--- DATA EXTRACT Enclosed Below ---
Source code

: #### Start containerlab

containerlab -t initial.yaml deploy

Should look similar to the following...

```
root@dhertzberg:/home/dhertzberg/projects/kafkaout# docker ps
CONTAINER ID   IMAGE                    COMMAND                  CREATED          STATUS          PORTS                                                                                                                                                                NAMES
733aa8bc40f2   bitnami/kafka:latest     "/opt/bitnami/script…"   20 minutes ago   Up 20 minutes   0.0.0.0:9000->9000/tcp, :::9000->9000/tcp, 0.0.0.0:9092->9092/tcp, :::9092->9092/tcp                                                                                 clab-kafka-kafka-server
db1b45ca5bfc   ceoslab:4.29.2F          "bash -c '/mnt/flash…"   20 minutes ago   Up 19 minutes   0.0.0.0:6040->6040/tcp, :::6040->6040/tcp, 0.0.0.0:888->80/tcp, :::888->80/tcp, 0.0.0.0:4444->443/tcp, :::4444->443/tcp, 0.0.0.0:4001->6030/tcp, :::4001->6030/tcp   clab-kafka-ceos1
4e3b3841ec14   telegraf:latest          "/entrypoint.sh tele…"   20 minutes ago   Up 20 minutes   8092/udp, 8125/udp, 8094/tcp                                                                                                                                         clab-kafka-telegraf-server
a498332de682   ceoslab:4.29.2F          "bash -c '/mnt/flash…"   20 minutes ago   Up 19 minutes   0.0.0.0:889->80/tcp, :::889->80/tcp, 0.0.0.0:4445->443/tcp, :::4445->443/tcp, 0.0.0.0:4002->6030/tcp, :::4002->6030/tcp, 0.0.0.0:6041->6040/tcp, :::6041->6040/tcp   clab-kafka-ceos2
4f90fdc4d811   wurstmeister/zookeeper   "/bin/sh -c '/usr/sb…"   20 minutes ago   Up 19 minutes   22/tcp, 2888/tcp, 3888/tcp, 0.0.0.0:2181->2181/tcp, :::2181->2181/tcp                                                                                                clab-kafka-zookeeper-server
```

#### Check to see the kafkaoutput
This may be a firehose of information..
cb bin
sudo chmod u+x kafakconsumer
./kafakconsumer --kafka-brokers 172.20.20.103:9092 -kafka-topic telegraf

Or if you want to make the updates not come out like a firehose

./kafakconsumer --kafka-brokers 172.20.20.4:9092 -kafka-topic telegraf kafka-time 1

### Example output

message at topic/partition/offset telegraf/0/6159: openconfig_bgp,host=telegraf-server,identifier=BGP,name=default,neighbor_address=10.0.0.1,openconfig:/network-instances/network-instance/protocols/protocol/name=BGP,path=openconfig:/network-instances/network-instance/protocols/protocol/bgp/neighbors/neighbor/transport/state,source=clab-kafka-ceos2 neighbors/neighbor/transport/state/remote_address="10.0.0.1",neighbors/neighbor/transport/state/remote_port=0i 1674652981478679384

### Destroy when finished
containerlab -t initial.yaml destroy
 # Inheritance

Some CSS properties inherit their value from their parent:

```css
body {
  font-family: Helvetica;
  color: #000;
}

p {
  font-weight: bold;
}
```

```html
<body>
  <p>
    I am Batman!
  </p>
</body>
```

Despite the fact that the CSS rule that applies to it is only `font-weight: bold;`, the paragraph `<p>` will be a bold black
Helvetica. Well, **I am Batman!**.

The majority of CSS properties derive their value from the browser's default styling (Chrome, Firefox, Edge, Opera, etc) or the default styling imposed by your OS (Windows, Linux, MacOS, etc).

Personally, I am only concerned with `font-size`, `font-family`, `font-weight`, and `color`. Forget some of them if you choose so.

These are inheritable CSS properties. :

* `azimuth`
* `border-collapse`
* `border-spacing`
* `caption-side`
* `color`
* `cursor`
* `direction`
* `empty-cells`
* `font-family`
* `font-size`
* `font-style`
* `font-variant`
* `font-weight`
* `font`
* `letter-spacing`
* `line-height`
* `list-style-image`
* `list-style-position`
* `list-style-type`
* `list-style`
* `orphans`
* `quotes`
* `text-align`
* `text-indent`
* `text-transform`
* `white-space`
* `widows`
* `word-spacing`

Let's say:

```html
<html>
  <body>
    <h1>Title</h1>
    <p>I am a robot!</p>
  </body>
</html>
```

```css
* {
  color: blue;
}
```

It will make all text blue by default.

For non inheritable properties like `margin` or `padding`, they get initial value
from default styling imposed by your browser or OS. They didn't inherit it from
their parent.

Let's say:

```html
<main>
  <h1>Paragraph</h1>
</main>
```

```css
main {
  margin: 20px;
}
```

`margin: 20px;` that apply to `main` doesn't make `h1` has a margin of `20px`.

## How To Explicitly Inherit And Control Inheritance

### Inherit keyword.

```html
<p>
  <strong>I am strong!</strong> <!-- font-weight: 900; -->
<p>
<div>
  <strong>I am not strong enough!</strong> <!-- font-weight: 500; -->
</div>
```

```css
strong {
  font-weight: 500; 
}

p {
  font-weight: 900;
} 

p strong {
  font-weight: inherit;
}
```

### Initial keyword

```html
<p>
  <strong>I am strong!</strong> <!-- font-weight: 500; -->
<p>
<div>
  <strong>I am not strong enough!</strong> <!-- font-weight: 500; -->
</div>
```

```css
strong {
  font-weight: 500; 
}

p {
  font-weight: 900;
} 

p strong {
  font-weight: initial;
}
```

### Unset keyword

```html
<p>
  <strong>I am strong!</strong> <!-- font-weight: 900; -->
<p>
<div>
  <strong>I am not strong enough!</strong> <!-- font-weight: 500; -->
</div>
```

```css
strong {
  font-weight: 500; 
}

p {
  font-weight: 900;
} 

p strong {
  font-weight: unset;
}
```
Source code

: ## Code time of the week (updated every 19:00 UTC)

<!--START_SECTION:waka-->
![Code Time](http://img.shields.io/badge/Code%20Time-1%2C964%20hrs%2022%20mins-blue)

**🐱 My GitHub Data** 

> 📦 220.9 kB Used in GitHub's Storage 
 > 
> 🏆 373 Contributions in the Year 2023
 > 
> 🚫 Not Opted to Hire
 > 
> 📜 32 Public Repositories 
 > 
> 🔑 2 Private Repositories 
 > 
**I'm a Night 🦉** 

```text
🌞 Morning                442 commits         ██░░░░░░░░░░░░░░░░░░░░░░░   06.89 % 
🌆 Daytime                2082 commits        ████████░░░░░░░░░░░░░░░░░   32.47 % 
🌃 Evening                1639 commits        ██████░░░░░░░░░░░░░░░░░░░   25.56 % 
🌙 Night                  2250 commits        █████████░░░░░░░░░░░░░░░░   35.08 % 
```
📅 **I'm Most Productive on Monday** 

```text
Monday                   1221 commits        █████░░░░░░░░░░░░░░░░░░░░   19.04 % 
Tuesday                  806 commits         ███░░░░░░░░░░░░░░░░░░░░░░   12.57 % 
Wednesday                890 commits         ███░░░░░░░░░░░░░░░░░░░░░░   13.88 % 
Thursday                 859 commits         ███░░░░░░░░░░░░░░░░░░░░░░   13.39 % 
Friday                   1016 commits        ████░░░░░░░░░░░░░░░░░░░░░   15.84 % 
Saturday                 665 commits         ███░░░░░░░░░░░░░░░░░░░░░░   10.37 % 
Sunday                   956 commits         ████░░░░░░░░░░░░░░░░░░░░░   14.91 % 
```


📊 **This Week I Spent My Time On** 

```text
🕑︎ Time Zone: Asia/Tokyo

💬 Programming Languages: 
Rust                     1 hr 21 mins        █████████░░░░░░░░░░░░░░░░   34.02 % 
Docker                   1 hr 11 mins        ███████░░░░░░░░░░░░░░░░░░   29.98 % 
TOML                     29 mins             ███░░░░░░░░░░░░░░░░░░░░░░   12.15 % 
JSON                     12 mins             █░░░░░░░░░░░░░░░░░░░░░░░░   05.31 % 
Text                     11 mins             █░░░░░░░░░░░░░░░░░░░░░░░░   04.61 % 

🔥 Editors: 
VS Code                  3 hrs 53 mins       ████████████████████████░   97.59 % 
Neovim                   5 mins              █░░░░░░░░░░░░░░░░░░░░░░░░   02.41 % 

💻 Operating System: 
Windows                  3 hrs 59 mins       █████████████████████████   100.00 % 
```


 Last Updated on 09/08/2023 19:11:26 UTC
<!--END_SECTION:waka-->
--- End of Enclosed DATA EXTRACT ---
## [TASK DIRECTIONS]
For this task, copy every line of the material in which "only" appears.

## [ANSWER AREA]
Despite the fact that the CSS rule that applies to it is only `font-weight: bold;`, the paragraph `<p>` will be a bold black
Personally, I am only concerned with `font-size`, `font-family`, `font-weight`, and `color`. Forget some of them if you choose so.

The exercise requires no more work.